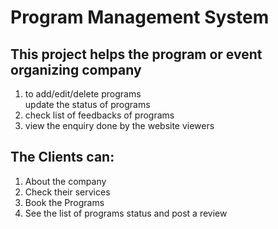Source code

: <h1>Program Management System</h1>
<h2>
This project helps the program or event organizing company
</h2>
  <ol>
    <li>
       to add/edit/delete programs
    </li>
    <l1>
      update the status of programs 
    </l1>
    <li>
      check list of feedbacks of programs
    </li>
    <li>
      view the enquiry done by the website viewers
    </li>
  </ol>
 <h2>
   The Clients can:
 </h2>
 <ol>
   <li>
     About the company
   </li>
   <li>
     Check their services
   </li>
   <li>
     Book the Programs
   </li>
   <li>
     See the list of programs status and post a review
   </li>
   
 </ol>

##############################

(Your task): Return the material in full and unaltered, minus its pictures.

(Result below):
Source code

: <h1>Program Management System</h1>
<h2>
This project helps the program or event organizing company
</h2>
  <ol>
    <li>
       to add/edit/delete programs
    </li>
    <l1>
      update the status of programs 
    </l1>
    <li>
      check list of feedbacks of programs
    </li>
    <li>
      view the enquiry done by the website viewers
    </li>
  </ol>
 <h2>
   The Clients can:
 </h2>
 <ol>
   <li>
     About the company
   </li>
   <li>
     Check their services
   </li>
   <li>
     Book the Programs
   </li>
   <li>
     See the list of programs status and post a review
   </li>
   
 </ol>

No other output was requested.